Even after twenty years of study, there is not a huge amount of completed research, "and not a whole lot of agreement within the research, but that is the fun of a scientific revolution. It is supposed to be a messy, opinionated, data-based conversation. The more data you collect, the louder you get to holler, and that is how progress happens."
This book details many of the studies which have been completed, including the methodology and results, the criteria, selection of subjects and control groups, comparison with comparable testing of other species.
It covered genetics and DNA. There is a minuscule amount of DNA difference from breed to breed. "When talking about breed differences, it all comes down to this: if you think your dog's breed is the best breed, the bad news is, there is no scientific evidence to back you up. But the good news is, there is no evidence to contradict you, either."

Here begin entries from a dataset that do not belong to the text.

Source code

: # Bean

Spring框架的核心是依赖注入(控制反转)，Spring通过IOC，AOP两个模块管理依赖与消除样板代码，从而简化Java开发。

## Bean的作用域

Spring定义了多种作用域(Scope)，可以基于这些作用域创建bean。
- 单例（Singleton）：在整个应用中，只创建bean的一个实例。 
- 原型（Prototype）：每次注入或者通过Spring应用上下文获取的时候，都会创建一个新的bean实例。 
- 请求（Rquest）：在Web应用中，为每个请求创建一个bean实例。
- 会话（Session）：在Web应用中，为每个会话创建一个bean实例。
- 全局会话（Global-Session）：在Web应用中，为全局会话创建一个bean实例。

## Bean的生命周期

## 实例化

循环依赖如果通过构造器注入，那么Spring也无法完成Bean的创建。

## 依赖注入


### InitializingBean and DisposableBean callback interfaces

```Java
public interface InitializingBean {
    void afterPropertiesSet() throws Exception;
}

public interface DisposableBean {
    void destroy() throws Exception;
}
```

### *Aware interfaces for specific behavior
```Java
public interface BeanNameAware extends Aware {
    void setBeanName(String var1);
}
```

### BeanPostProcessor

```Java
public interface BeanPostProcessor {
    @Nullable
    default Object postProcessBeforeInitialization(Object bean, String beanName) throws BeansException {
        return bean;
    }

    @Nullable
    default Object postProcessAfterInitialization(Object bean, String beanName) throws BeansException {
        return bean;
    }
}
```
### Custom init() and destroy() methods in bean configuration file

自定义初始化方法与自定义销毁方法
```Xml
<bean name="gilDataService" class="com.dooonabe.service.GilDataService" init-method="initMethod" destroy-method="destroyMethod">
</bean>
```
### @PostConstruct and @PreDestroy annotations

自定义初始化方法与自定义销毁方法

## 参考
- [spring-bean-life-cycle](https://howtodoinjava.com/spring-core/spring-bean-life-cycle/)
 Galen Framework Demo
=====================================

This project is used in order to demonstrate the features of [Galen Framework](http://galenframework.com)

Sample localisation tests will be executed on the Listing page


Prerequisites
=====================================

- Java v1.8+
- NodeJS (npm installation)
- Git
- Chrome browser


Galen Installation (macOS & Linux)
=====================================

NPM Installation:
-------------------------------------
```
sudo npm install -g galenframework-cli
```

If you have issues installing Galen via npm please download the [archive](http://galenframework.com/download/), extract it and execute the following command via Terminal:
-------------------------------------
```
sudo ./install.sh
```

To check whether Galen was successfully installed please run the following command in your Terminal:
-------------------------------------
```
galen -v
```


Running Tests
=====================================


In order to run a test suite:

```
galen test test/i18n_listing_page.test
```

There is still much to be studied.
There is still "no formalized training that combines what we know about dog behavior in training with the latest research in dognition. Cognitive training would not only identify the different ways the dogs learn but also identify limitations and biases that can prevent learning. Strategies can then be designed to work around these biases and limitations while tapping into the genius of dog.
I read every word of the book. That is not always the case when I read scientific studies, as I find much of it to be dry and technical, and I skim the parts that look repetitive or uninteresting. Not with this one. It was all good -- well-researched, well-documented, and scholarly without the dull bits.
Except for this observation, for which I felt compelled to deduct half a star:
"The little research that has been done does not suggest maximum reward or training is the most effective technique to shape a dog's behavior.
In humans, rewarding someone for a behavior actually reduces motivation once the reward is reduced or taken away. For instance, say a child enjoys reading, and then you start rewarding her with chocolate for reading. Once you stop rewarding her with chocolate, she is unlikely to enjoy reading for its own sake."
I have to believe that there is no one on this site who would think this statement is true.